BEGIN
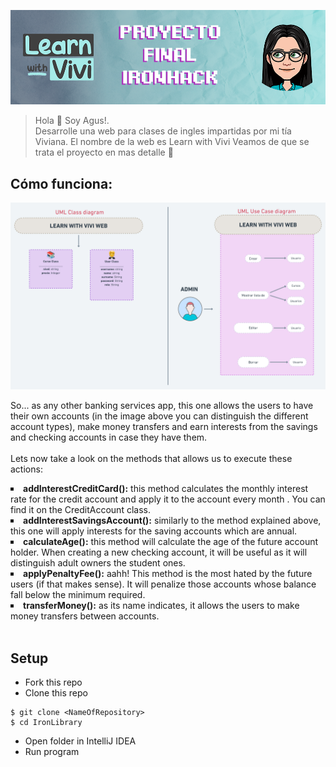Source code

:![learn-with-vivi-final-project-ironhack image](./assets/banner-learn-with-vivi.png)
> Hola 👋 Soy Agus!. </br>
> Desarrolle una web para clases de ingles impartidas por mi tía Viviana. El nombre de la web es Learn with Vivi
> Veamos de que se trata el proyecto en mas detalle 🧐
## Cómo funciona:
![learn-with-vivi-final-project-ironhack image](./assets/diagramas-learn-with-vivi.png)

So... as any other banking services app, this one allows the users to have their own accounts (in the image above you can distinguish the different account types),
make money transfers and earn interests from the savings and checking accounts in case they have them. </br> </br>
Lets now take a look on the methods that allows us to execute these actions: </br>
<li type="square"><b>addInterestCreditCard():</b> this method calculates the monthly interest rate for the credit account and apply it to the account every month
. You can find it on the CreditAccount class.</li>
<li type="square"><b>addInterestSavingsAccount():</b> similarly to the method explained above, this one will apply interests for the saving accounts which are annual.</li>
<li type="square"><b>calculateAge():</b> this method will calculate the age of the future account holder. When creating a new checking account, it will be useful as 
it will distinguish adult owners the student ones.</li>
<li type="square"><b>applyPenaltyFee():</b> aahh! This method is the most hated by the future users (if that makes sense). It will penalize those accounts whose balance
fall below the minimum required.</li>
<li type="square"><b>transferMoney():</b> as its name indicates, it allows the users to make money transfers between accounts.</li>
</br>

## Setup

- Fork this repo
- Clone this repo

```shell
$ git clone <NameOfRepository>
$ cd IronLibrary
```

- Open folder in IntelliJ IDEA
- Run program
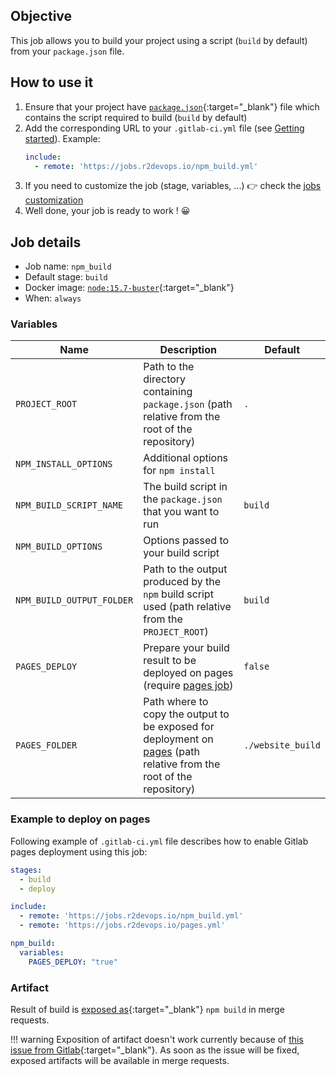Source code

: ## Objective

This job allows you to build your project using a script (`build` by default)
from your `package.json` file.

## How to use it

1. Ensure that your project have
   [`package.json`](https://docs.npmjs.com/cli/v6/configuring-npm/package-json){:target="_blank"}
   file which contains the script required to build (`build` by default)
1. Add the corresponding URL to your `.gitlab-ci.yml` file (see [Getting
   started](/use-the-hub)). Example:
    ```yaml
    include:
      - remote: 'https://jobs.r2devops.io/npm_build.yml'
    ```
1. If you need to customize the job (stage, variables, ...) 👉 check the [jobs
   customization](/use-the-hub/#jobs-customization)
1. Well done, your job is ready to work ! 😀


## Job details

* Job name: `npm_build`
* Default stage: `build`
* Docker image: [`node:15.7-buster`](https://hub.docker.com/_/node){:target="_blank"}
* When: `always`


### Variables

| Name | Description | Default |
| ---- | ----------- | ------- |
| `PROJECT_ROOT` | Path to the directory containing `package.json` (path relative from the root of the repository) | `.` |
| `NPM_INSTALL_OPTIONS` | Additional options for `npm install` | ` ` |
| `NPM_BUILD_SCRIPT_NAME` | The build script in the `package.json` that you want to run | `build` |
| `NPM_BUILD_OPTIONS` | Options passed to your build script | ` ` |
| `NPM_BUILD_OUTPUT_FOLDER` | Path to the output produced by the `npm` build script used (path relative from the `PROJECT_ROOT`) | `build` |
| `PAGES_DEPLOY` | Prepare your build result to be deployed on pages (require [pages job](jobs/deploy/pages/)) | `false` |
| `PAGES_FOLDER` | Path where to copy the output to be exposed for deployment on [pages](jobs/deploy/pages/) (path relative from the root of the repository) | `./website_build` |

### Example to deploy on pages

Following example of `.gitlab-ci.yml` file describes how to enable Gitlab pages
deployment using this job:

```yaml
stages:
  - build
  - deploy

include:
  - remote: 'https://jobs.r2devops.io/npm_build.yml'
  - remote: 'https://jobs.r2devops.io/pages.yml'

npm_build:
  variables:
    PAGES_DEPLOY: "true"
```

### Artifact

Result of  build is [exposed
as](https://docs.gitlab.com/ee/ci/yaml/#artifactsexpose_as){:target="_blank"}
`npm build` in merge requests.


!!! warning
    Exposition of artifact doesn't work currently because of [this issue from
    Gitlab](https://gitlab.com/gitlab-org/gitlab/-/issues/37129){:target="_blank"}. As soon as
    the issue will be fixed, exposed artifacts will be available in merge
    requests.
END
What the exercise asks: All of the data, minus its pictures, should be repeated exactly.

Written solution:
Source code

:![learn-with-vivi-final-project-ironhack image](./assets/banner-learn-with-vivi.png)
> Hola 👋 Soy Agus!. </br>
> Desarrolle una web para clases de ingles impartidas por mi tía Viviana. El nombre de la web es Learn with Vivi
> Veamos de que se trata el proyecto en mas detalle 🧐
## Cómo funciona:
![learn-with-vivi-final-project-ironhack image](./assets/diagramas-learn-with-vivi.png)

So... as any other banking services app, this one allows the users to have their own accounts (in the image above you can distinguish the different account types),
make money transfers and earn interests from the savings and checking accounts in case they have them. </br> </br>
Lets now take a look on the methods that allows us to execute these actions: </br>
<li type="square"><b>addInterestCreditCard():</b> this method calculates the monthly interest rate for the credit account and apply it to the account every month
. You can find it on the CreditAccount class.</li>
<li type="square"><b>addInterestSavingsAccount():</b> similarly to the method explained above, this one will apply interests for the saving accounts which are annual.</li>
<li type="square"><b>calculateAge():</b> this method will calculate the age of the future account holder. When creating a new checking account, it will be useful as 
it will distinguish adult owners the student ones.</li>
<li type="square"><b>applyPenaltyFee():</b> aahh! This method is the most hated by the future users (if that makes sense). It will penalize those accounts whose balance
fall below the minimum required.</li>
<li type="square"><b>transferMoney():</b> as its name indicates, it allows the users to make money transfers between accounts.</li>
</br>

## Setup

- Fork this repo
- Clone this repo

```shell
$ git clone <NameOfRepository>
$ cd IronLibrary
```

- Open folder in IntelliJ IDEA
- Run program
Source code

: ## Objective

This job allows you to build your project using a script (`build` by default)
from your `package.json` file.

## How to use it

1. Ensure that your project have
   [`package.json`](https://docs.npmjs.com/cli/v6/configuring-npm/package-json){:target="_blank"}
   file which contains the script required to build (`build` by default)
1. Add the corresponding URL to your `.gitlab-ci.yml` file (see [Getting
   started](/use-the-hub)). Example:
    ```yaml
    include:
      - remote: 'https://jobs.r2devops.io/npm_build.yml'
    ```
1. If you need to customize the job (stage, variables, ...) 👉 check the [jobs
   customization](/use-the-hub/#jobs-customization)
1. Well done, your job is ready to work ! 😀


## Job details

* Job name: `npm_build`
* Default stage: `build`
* Docker image: [`node:15.7-buster`](https://hub.docker.com/_/node){:target="_blank"}
* When: `always`


### Variables

| Name | Description | Default |
| ---- | ----------- | ------- |
| `PROJECT_ROOT` | Path to the directory containing `package.json` (path relative from the root of the repository) | `.` |
| `NPM_INSTALL_OPTIONS` | Additional options for `npm install` | ` ` |
| `NPM_BUILD_SCRIPT_NAME` | The build script in the `package.json` that you want to run | `build` |
| `NPM_BUILD_OPTIONS` | Options passed to your build script | ` ` |
| `NPM_BUILD_OUTPUT_FOLDER` | Path to the output produced by the `npm` build script used (path relative from the `PROJECT_ROOT`) | `build` |
| `PAGES_DEPLOY` | Prepare your build result to be deployed on pages (require [pages job](jobs/deploy/pages/)) | `false` |
| `PAGES_FOLDER` | Path where to copy the output to be exposed for deployment on [pages](jobs/deploy/pages/) (path relative from the root of the repository) | `./website_build` |

### Example to deploy on pages

Following example of `.gitlab-ci.yml` file describes how to enable Gitlab pages
deployment using this job:

```yaml
stages:
  - build
  - deploy

include:
  - remote: 'https://jobs.r2devops.io/npm_build.yml'
  - remote: 'https://jobs.r2devops.io/pages.yml'

npm_build:
  variables:
    PAGES_DEPLOY: "true"
```

### Artifact

Result of  build is [exposed
as](https://docs.gitlab.com/ee/ci/yaml/#artifactsexpose_as){:target="_blank"}
`npm build` in merge requests.


!!! warning
    Exposition of artifact doesn't work currently because of [this issue from
    Gitlab](https://gitlab.com/gitlab-org/gitlab/-/issues/37129){:target="_blank"}. As soon as
    the issue will be fixed, exposed artifacts will be available in merge
    requests.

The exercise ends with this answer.